ギルド【アナスタシア】の副ギルド長を務め、現役金プレート所持者のシグリ・アルフレッドに、王都ウィナフレッドの女王を護衛する騎士カーティス・ウォーレン。大物二人が見守る採用試験に受験者たちに緊張が走る。
一体どのような内容の試験なのか。女王騎士団が見ている前で対策が取れる昨年と同じ内容の試験をやるはずがないと。

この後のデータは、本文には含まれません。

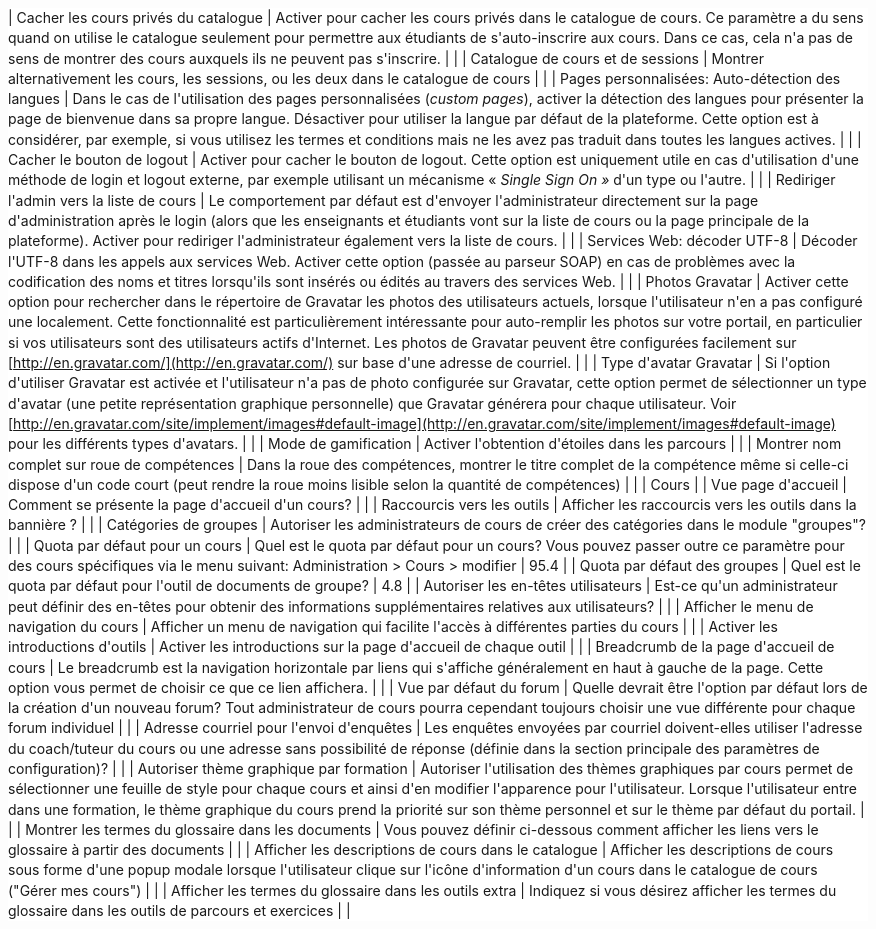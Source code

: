 | Cacher les cours privés du catalogue | Activer pour cacher les cours privés dans le catalogue de cours. Ce paramètre a du sens quand on utilise le catalogue seulement pour permettre aux étudiants de s&#039;auto-inscrire aux cours. Dans ce cas, cela n&#039;a pas de sens de montrer des cours auxquels ils ne peuvent pas s&#039;inscrire. |  |
| Catalogue de cours et de sessions | Montrer alternativement les cours, les sessions, ou les deux dans le catalogue de cours |  |
| Pages personnalisées: Auto-détection des langues | Dans le cas de l&#039;utilisation des pages personnalisées (_custom pages_), activer la détection des langues pour présenter la page de bienvenue dans sa propre langue. Désactiver pour utiliser la langue par défaut de la plateforme. Cette option est à considérer, par exemple, si vous utilisez les termes et conditions mais ne les avez pas traduit dans toutes les langues actives. |  |
| Cacher le bouton de logout | Activer pour cacher le bouton de logout. Cette option est uniquement utile en cas d&#039;utilisation d&#039;une méthode de login et logout externe, par exemple utilisant un mécanisme « _Single Sign On »_ d&#039;un type ou l&#039;autre. |  |
| Rediriger l&#039;admin vers la liste de cours | Le comportement par défaut est d&#039;envoyer l&#039;administrateur directement sur la page d&#039;administration après le login (alors que les enseignants et étudiants vont sur la liste de cours ou la page principale de la plateforme). Activer pour rediriger l&#039;administrateur également vers la liste de cours. |  |
| Services Web: décoder UTF-8 | Décoder l&#039;UTF-8 dans les appels aux services Web. Activer cette option (passée au parseur SOAP) en cas de problèmes avec la codification des noms et titres lorsqu&#039;ils sont insérés ou édités au travers des services Web. |  |
| Photos Gravatar | Activer cette option pour rechercher dans le répertoire de Gravatar les photos des utilisateurs actuels, lorsque l&#039;utilisateur n&#039;en a pas configuré une localement. Cette fonctionnalité est particulièrement intéressante pour auto-remplir les photos sur votre portail, en particulier si vos utilisateurs sont des utilisateurs actifs d&#039;Internet. Les photos de Gravatar peuvent être configurées facilement sur [http://en.gravatar.com/](http://en.gravatar.com/) sur base d&#039;une adresse de courriel. |  |
| Type d&#039;avatar Gravatar | Si l&#039;option d&#039;utiliser Gravatar est activée et l&#039;utilisateur n&#039;a pas de photo configurée sur Gravatar, cette option permet de sélectionner un type d&#039;avatar (une petite représentation graphique personnelle) que Gravatar générera pour chaque utilisateur. Voir [http://en.gravatar.com/site/implement/images#default-image](http://en.gravatar.com/site/implement/images#default-image) pour les différents types d&#039;avatars. |  |
| Mode de gamification | Activer l&#039;obtention d&#039;étoiles dans les parcours |  |
| Montrer nom complet sur roue de compétences | Dans la roue des compétences, montrer le titre complet de la compétence même si celle-ci dispose d&#039;un code court (peut rendre la roue moins lisible selon la quantité de compétences) |  |
| Cours |
| Vue page d&#039;accueil | Comment se présente la page d&#039;accueil d&#039;un cours? |  |
| Raccourcis vers les outils | Afficher les raccourcis vers les outils dans la bannière ? |  |
| Catégories de groupes | Autoriser les administrateurs de cours de créer des catégories dans le module &quot;groupes&quot;? |  |
| Quota par défaut pour un cours | Quel est le quota par défaut pour un cours? Vous pouvez passer outre ce paramètre pour des cours spécifiques via le menu suivant: Administration &gt; Cours &gt; modifier | 95.4 |
| Quota par défaut des groupes | Quel est le quota par défaut pour l&#039;outil de documents de groupe? | 4.8 |
| Autoriser les en-têtes utilisateurs | Est-ce qu&#039;un administrateur peut définir des en-têtes pour obtenir des informations supplémentaires relatives aux utilisateurs? |  |
| Afficher le menu de navigation du cours | Afficher un menu de navigation qui facilite l&#039;accès à différentes parties du cours |  |
| Activer les introductions d&#039;outils | Activer les introductions sur la page d&#039;accueil de chaque outil |  |
| Breadcrumb de la page d&#039;accueil de cours | Le breadcrumb est la navigation horizontale par liens qui s&#039;affiche généralement en haut à gauche de la page. Cette option vous permet de choisir ce que ce lien affichera. |  |
| Vue par défaut du forum | Quelle devrait être l&#039;option par défaut lors de la création d&#039;un nouveau forum? Tout administrateur de cours pourra cependant toujours choisir une vue différente pour chaque forum individuel |  |
| Adresse courriel pour l&#039;envoi d&#039;enquêtes | Les enquêtes envoyées par courriel doivent-elles utiliser l&#039;adresse du coach/tuteur du cours ou une adresse sans possibilité de réponse (définie dans la section principale des paramètres de configuration)? |  |
| Autoriser thème graphique par formation | Autoriser l&#039;utilisation des thèmes graphiques par cours permet de sélectionner une feuille de style pour chaque cours et ainsi d&#039;en modifier l&#039;apparence pour l&#039;utilisateur. Lorsque l&#039;utilisateur entre dans une formation, le thème graphique du cours prend la priorité sur son thème personnel et sur le thème par défaut du portail. |  |
| Montrer les termes du glossaire dans les documents | Vous pouvez définir ci-dessous comment afficher les liens vers le glossaire à partir des documents |  |
| Afficher les descriptions de cours dans le catalogue | Afficher les descriptions de cours sous forme d&#039;une popup modale lorsque l&#039;utilisateur clique sur l&#039;icône d&#039;information d&#039;un cours dans le catalogue de cours (&quot;Gérer mes cours&quot;) |  |
| Afficher les termes du glossaire dans les outils extra | Indiquez si vous désirez afficher les termes du glossaire dans les outils de parcours et exercices |  |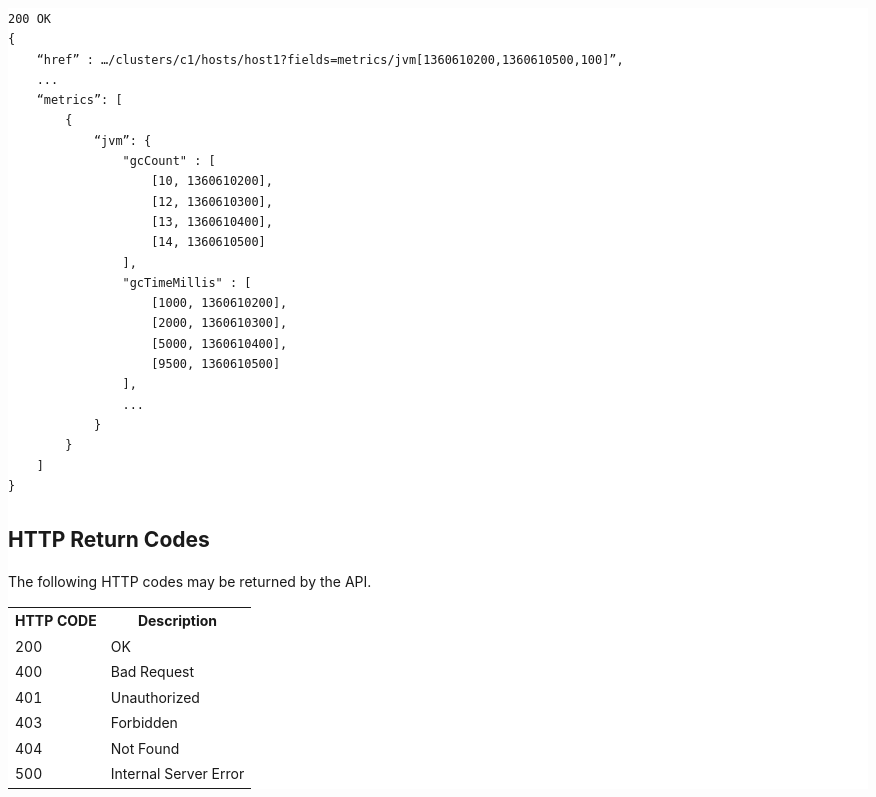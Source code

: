 	200 OK
	{
    	“href” : …/clusters/c1/hosts/host1?fields=metrics/jvm[1360610200,1360610500,100]”,
    	...
    	“metrics”: [
        	{
            	“jvm”: {
          	    	"gcCount" : [
                   		[10, 1360610200],
                     	[12, 1360610300],
                     	[13, 1360610400],
                     	[14, 1360610500]
                  	],
                	"gcTimeMillis" : [
                   		[1000, 1360610200],
                     	[2000, 1360610300],
                     	[5000, 1360610400],
                     	[9500, 1360610500]
                  	],
                  	...
             	}
         	}
    	]
	}

	


HTTP Return Codes
----

The following HTTP codes may be returned by the API.
<table>
  <tr>
    <th>HTTP CODE</th>
    <th>Description</th>
  </tr>
  <tr>
    <td>200</td>
    <td>OK</td>  
  </tr>
  <tr>
    <td>400</td>
    <td>Bad Request</td>  
  </tr>
  <tr>
    <td>401</td>
    <td>Unauthorized</td>  
  </tr>
  <tr>
    <td>403</td>
    <td>Forbidden</td>  
  </tr> 
  <tr>
    <td>404</td>
    <td>Not Found</td>  
  </tr>
  <tr>
    <td>500</td>
    <td>Internal Server Error</td>  
  </tr>
</table>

周囲からコソコソ話で聞き取った内容をシルヴィアに尋ねると、
「昨年は受験者全員が一斉にテオさんたちのパーティーに戦いを挑むという鬼畜試験で―――」
「どうなったか結果を当ててやろうか? 受験者は全員死んだ」
「死んでませんよ。ですが負けた辺りは正解ですね。結果としては採用者はゼロでしたが、シグリさんの譲歩で三人くらいは合格しました」
まぁそんな結果になるだろうな。テオとか手加減とかできないタイプの人間だろ。真面目過ぎて。
「村の男の子が言っていました。『可愛い女の子に騙された。あのパーティーと関わったら命が危ないと思う』と」
「それドラゴン事件の前に知りたかったわ」
その予言当たってるじゃん。危うくドラゴンに命を取られる所だったわ。だがテオはポイズンバタフライのクエストに行っているからギルドにいない。よって昨年の内容とは違うだろうと予想できる。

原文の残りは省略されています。